**WHAT THE TASK REQUIRES**
With respect to the word "在命令模式下按下", report how many lines of the following listing include it. Give nothing but the number.

GIVEN INFORMATION START

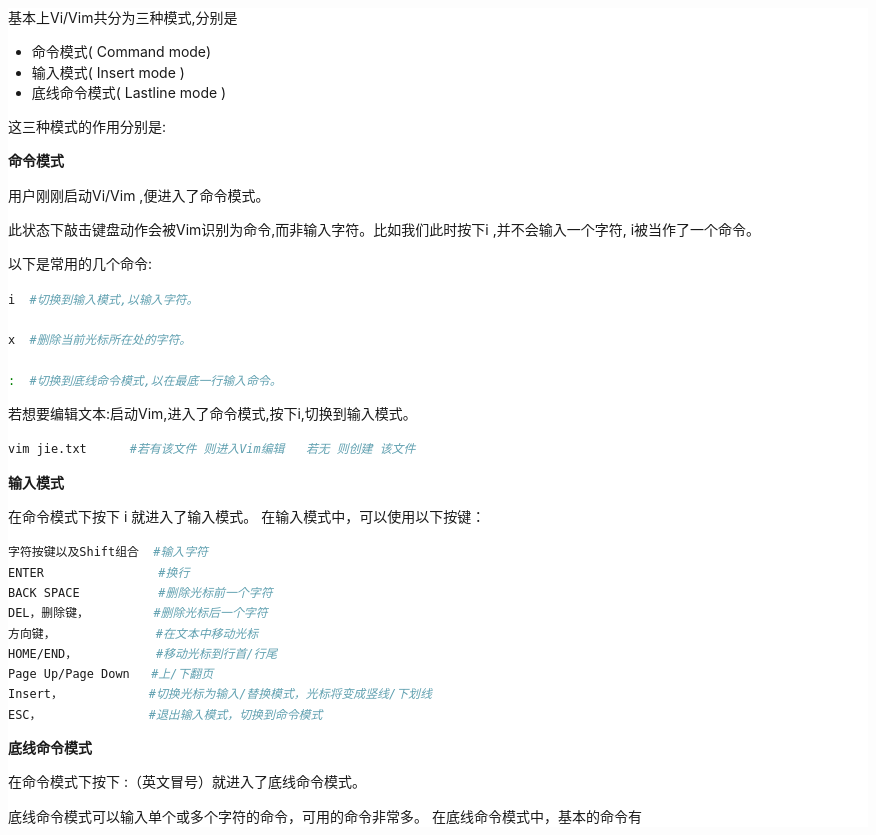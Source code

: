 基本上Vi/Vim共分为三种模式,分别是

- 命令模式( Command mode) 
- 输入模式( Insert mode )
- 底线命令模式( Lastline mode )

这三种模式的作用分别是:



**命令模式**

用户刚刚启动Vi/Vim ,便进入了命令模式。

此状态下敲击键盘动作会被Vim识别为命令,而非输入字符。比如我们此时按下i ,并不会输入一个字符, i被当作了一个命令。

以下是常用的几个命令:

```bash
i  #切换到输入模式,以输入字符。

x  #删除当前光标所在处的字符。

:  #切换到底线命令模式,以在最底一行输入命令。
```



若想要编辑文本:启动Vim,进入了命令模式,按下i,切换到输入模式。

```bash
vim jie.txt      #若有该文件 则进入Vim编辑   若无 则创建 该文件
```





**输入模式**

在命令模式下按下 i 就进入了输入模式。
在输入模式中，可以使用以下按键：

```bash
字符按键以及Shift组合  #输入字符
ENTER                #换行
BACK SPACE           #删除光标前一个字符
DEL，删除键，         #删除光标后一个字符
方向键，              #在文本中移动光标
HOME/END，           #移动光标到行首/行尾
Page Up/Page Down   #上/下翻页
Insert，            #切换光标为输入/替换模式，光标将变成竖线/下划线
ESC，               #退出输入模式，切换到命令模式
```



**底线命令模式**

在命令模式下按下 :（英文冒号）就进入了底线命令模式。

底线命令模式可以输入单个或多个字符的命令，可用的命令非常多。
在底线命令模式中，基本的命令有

GIVEN INFORMATION END

**PROBLEM SOLUTION**
2